▸ **DATASET RECORDS**
>>>>>

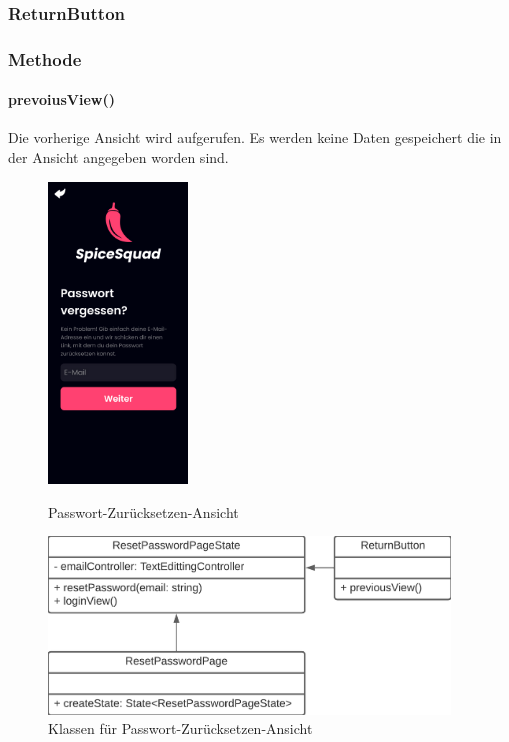 \documentclass{entwurfsheft}
\begin{document}
\subsubsection{ReturnButton}\label{sec:ReturnButton}
\subsubsection*{Methode}
\paragraph*{prevoiusView()} Die vorherige Ansicht wird aufgerufen. Es werden keine Daten gespeichert die in der Ansicht angegeben worden sind.

\begin{figure}[htp]
    \begin{minipage}
        [t]{0.49\textwidth}
        \centering
        \includegraphics[height=80mm]{images/Presentation-layer/PasswordResetView.jpg}
        \caption{Passwort-Zurücksetzen-Ansicht}
    \end{minipage}
    \begin{minipage}
        [t]{0.49\textwidth}
        \centering
        \includegraphics[width=0.95\textwidth]{images/Presentation-layer/PasswordResetViewClass.png}
        \caption{Klassen für Passwort-Zurücksetzen-Ansicht}
    \end{minipage}
\end{figure}
\end{document}
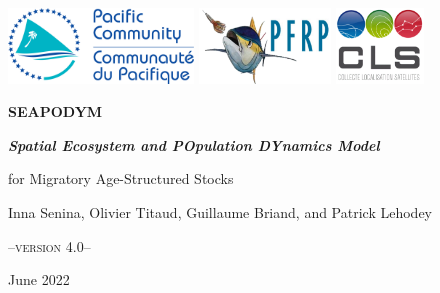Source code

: \documentclass[a4paper,12pt,twoside]{book}
\begin{document}
\begin{titlepage}
\centering

\includegraphics[height=2cm]{intro/figs/SPC-CPS-logo_27_stars} \hspace{1.5cm}
\includegraphics[height=2cm]{intro/figs/logo-PFRP-large} \hspace{1.5cm}
\includegraphics[height=2cm]{intro/figs/logo-CLS}
\noindent{\color{gray}\rule{16cm}{0.4pt}}

\vspace{4cm}

{\fontsize{36pt}{42pt} \bfseries \color{teal} SEAPODYM \par}

\vspace{3.5cm}


{\Large \slshape \bfseries{Spatial Ecosystem and POpulation DYnamics Model} \\ \Large\slshape{for Migratory Age-Structured Stocks \par}}

\vspace{1.5cm}
{\large Inna Senina, Olivier Titaud, Guillaume Briand, and Patrick Lehodey \par}

\vspace{3cm}
{\Large \scshape --version 4.0-- \par}

\vspace{5cm}

\noindent{\color{gray}\rule{5cm}{0.4pt}}

{\large June 2022 \par}


\vfill

\end{titlepage}
\restoregeometry
\end{document}
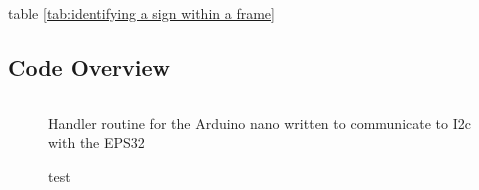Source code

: \documentclass[12pt]{article}
\begin{document}
table \ref{tab:identifying a sign within a frame}


\subsection{Code Overview}
\begin{figure}[ht!]
\inputminted[firstline=12, lastline=50,fontsize=\scriptsize, tabsize=4]{c}{helloworld.c}
   
    \caption{Handler routine for the Arduino nano written to communicate to I2c with the EPS32 }
    \label{fig:i2chandler}
\end{figure}\FloatBarrier

\begin{figure}
    \centering
    
    \caption{test}
    \label{fig:test}
\end{figure}\FloatBarrier




\end{document}
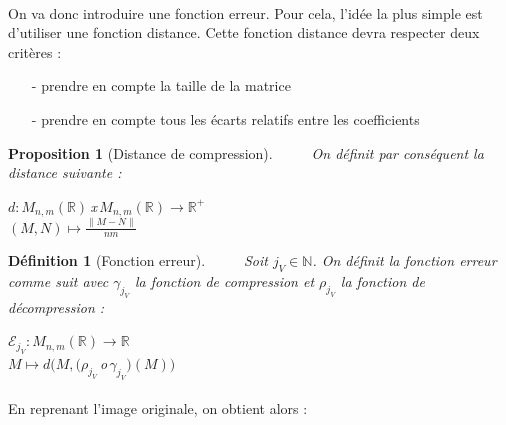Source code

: \documentclass[a4paper,10pt]{report}
\theoremstyle{break}
\newtheorem{Def}{D\'{e}finition}
\newtheorem{Prop}{Proposition}
\begin{document}
    \paragraph{} On va donc introduire une fonction erreur. Pour cela, l'id\'{e}e la plus simple est d'utiliser une fonction distance.
	Cette fonction distance devra respecter deux crit\`{e}res :
	\begin{itemize}
	 \item [-] prendre en compte la taille de la matrice
	 \item [-] prendre en compte tous les \'{e}carts relatifs entre les coefficients
	\end{itemize}
    
\newpage
	
    \begin{Prop}[Distance de compression]
      $\phantom{Prop}$ On d\'{e}finit par cons\'{e}quent la distance suivante :
      \begin{center}
	$d : M_{n,m}(\mathbb{R}) \, $x$ \, M_{n,m}(\mathbb{R}) \longrightarrow \mathbb{R}^+ $ \\
	$ (M, N) \longmapsto \frac{\parallel M - N \parallel}{n m} $
      \end{center}

    \end{Prop}

    \begin{Def}[Fonction erreur]
      $\phantom{Prop}$ Soit $j_V \in \mathbb{N}$. On d\'{e}finit la fonction erreur comme suit avec $\gamma_{j_V}$ la fonction de compression 
	    et $\rho_{j_V}$ la fonction de d\'{e}compression :
      \begin{center}
	$\mathcal{E}_{j_V} : M_{n,m}(\mathbb{R}) \longrightarrow \mathbb{R}  $ \\
	$M \longmapsto d \Bigg(M, \Big(\rho_{j_V} \, $o$ \, \gamma_{j_V}\Big)(M) \Bigg)$
      \end{center}

    \end{Def}
    
    \paragraph{} En reprenant l'image originale, on obtient alors :
\end{document}

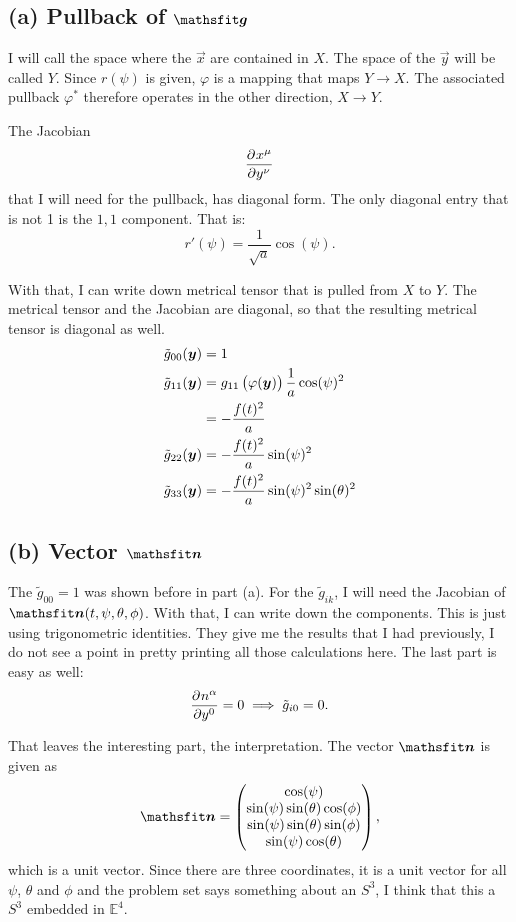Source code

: \subsection*{(a) Pullback of $\tens g$}

I will call the space where the $\vec x$ are contained in $X$. The space of the
$\vec y$ will be called $Y$. Since $r(\psi)$ is given, $\varphi$ is a mapping that
maps $Y \to X$. The associated pullback $\varphi^*$ therefore operates in the
other direction, $X \to Y$.

The Jacobian
\[
    \dpd{{x^\mu}}{{y^\nu}}
\]
that I will need for the pullback, has diagonal form. The only diagonal entry
that is not 1 is the $1,1$ component. That is:
\[
    r'(\psi) = \frac{1}{\sqrt a} \cos(\psi).
\]

With that, I can write down metrical tensor that is pulled from $X$ to $Y$. The
metrical tensor and the Jacobian are diagonal, so that the resulting metrical
tensor is diagonal as well.
\begin{align*}
    \tilde g_{00}(\vec y) &= 1 \\
    \tilde g_{11}(\vec y) &= g_{11}\del{\varphi(\vec y)} \frac 1a \cos(\psi)^2 \\
    &= - \frac{f(t)^2}{a} \\
    \tilde g_{22}(\vec y) &= - \frac{f(t)^2}a \sin(\psi)^2 \\
    \tilde g_{33}(\vec y) &= - \frac{f(t)^2}a \sin(\psi)^2 \sin(\theta)^2
\end{align*}

\subsection*{(b) Vector $\tens n$}

The $\tilde g_{00} = 1$ was shown before in part (a). For the $\tilde g_{ik}$,
I will need the Jacobian of $\tens n(t, \psi, \theta, \phi)$. With that, I can
write down the components. This is just using trigonometric identities. They
give me the results that I had previously, I do not see a point in pretty
printing all those calculations here. The last part is easy as well:
\[
    \dpd{{n^\alpha}}{{y^0}} = 0 \implies \tilde g_{i0} = 0.
\]

That leaves the interesting part, the interpretation. The vector $\tens n$ is
given as
\[
    \tens n = \begin{pmatrix}
        \cos(\psi) \\
        \sin(\psi) \sin(\theta) \cos(\phi) \\
        \sin(\psi) \sin(\theta) \sin(\phi) \\
        \sin(\psi) \cos(\theta) \\
    \end{pmatrix},
\]
which is a unit vector. Since there are three coordinates, it is a unit vector
for all $\psi$, $\theta$ and $\phi$ and the problem set says something about an
$S^3$, I think that this a $S^3$ embedded in $\mathbb E^4$.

<<<<<

Scan the records for the word "well" and copy every line where it is found.

tensor is diagonal as well.
printing all those calculations here. The last part is easy as well:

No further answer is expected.